Many people are familiar with how bizarre the hammerhead shark appears. With eyes on either side of their wide head, it’s a wonder that they can even see anything at all. However, sharks don’t need to see very well to catch their prey, and that’s what their broad heads are for. They have a sensory organ on their heads called a cephalofoil that senses the electrical fields created by any prey or threats from several miles away. Because their eyes are so far apart, they can rotate their eyes to the point that they actually have 360-degree vision.
The Chinese water deer is one of the only deer species that doesn’t grow antlers. Instead, they produce large fangs protruding out of their mouths, like vampire fangs. Both males and females have fangs, but the girls have much smaller ones. These large teeth are nothing to worry about since the Chinese water deer is still an herbivore. They only use their tusks to fight off other males during the mating season before claiming females, and they use them to fend off predators in any way they can.
People think werewolves are creatures of fiction, but there is a real cat species that looks like it could be related to the werewolf. This species of cat is called the lykoi and is a natural mutation found in the domestic shorthair cat. This gene mutation causes Lykoi cats to have short hair or be completely hairless. Despite their somewhat feral appearance because of their fur, they’re actually quite affectionate towards their owners and are very unchallenging in their behavior. They tend to shed a lot as they grow older, but the hair grows back later in their lives.
Heterochromia iridum is the technical name for any animal with eyes of different colors. One of the most prominent examples of this unique animal is a husky with one brown and one blue eye. It doesn’t happen very often, but scientists have agreed that the reason for heterochromia is the lack of genetic diversity. Having heterochromia iridum doesn’t affect a person or animal’s vision at all since it only affects the pigments in the iris and not the functional structure of the eye itself. In some cases, this condition could result from injury or disease later on in life.

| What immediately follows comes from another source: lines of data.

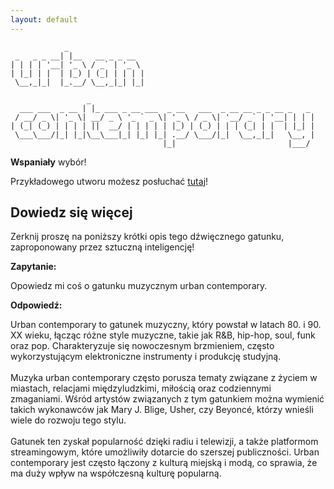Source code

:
 ```yaml
---
layout: default
---
```


```
            _                 
 _   _ _ __| |__   __ _ _ __  
| | | | '__| '_ \ / _` | '_ \ 
| |_| | |  | |_) | (_| | | | |
 \__,_|_|  |_.__/ \__,_|_| |_|
                              
                 _                                                  
  ___ ___  _ __ | |_ ___ _ __ ___  _ __   ___  _ __ __ _ _ __ _   _ 
 / __/ _ \| '_ \| __/ _ \ '_ ` _ \| '_ \ / _ \| '__/ _` | '__| | | |
| (_| (_) | | | | ||  __/ | | | | | |_) | (_) | | | (_| | |  | |_| |
 \___\___/|_| |_|\__\___|_| |_| |_| .__/ \___/|_|  \__,_|_|   \__, |
                                  |_|                         |___/ 
```
**Wspaniały** wybór!

Przykładowego utworu możesz posłuchać [tutaj](https://p.scdn.co/mp3-preview/6ff0fdd232b5d0434f1e30f1a86c47a3890c83aa)!
## Dowiedz się więcej
Zerknij proszę na poniższy krótki opis tego dźwięcznego gatunku, zaproponowany przez sztuczną inteligencję!



**Zapytanie:**

Opowiedz mi coś o gatunku muzycznym urban contemporary.

**Odpowiedź:**

Urban contemporary to gatunek muzyczny, który powstał w latach 80. i 90. XX wieku, łącząc różne style muzyczne, takie jak R&B, hip-hop, soul, funk oraz pop. Charakteryzuje się nowoczesnym brzmieniem, często wykorzystującym elektroniczne instrumenty i produkcję studyjną. <br><br>Muzyka urban contemporary często porusza tematy związane z życiem w miastach, relacjami międzyludzkimi, miłością oraz codziennymi zmaganiami. Wśród artystów związanych z tym gatunkiem można wymienić takich wykonawców jak Mary J. Blige, Usher, czy Beyoncé, którzy wnieśli wiele do rozwoju tego stylu.<br><br>Gatunek ten zyskał popularność dzięki radiu i telewizji, a także platformom streamingowym, które umożliwiły dotarcie do szerszej publiczności. Urban contemporary jest często łączony z kulturą miejską i modą, co sprawia, że ma duży wpływ na współczesną kulturę popularną.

Barn owls, and all owls, are capable of doing strange things with their bodies. Because their orbital sockets are very shallow in their skulls, it means that their eyeballs can’t move. They can blink, but they cannot move up and down or side to side. That means that they compensate for this by moving their heads. Moreover, they can move their heads an impressive 270 degrees. That means that they can see almost everything around them just with a turn of their head. And they can even turn their heads upside down!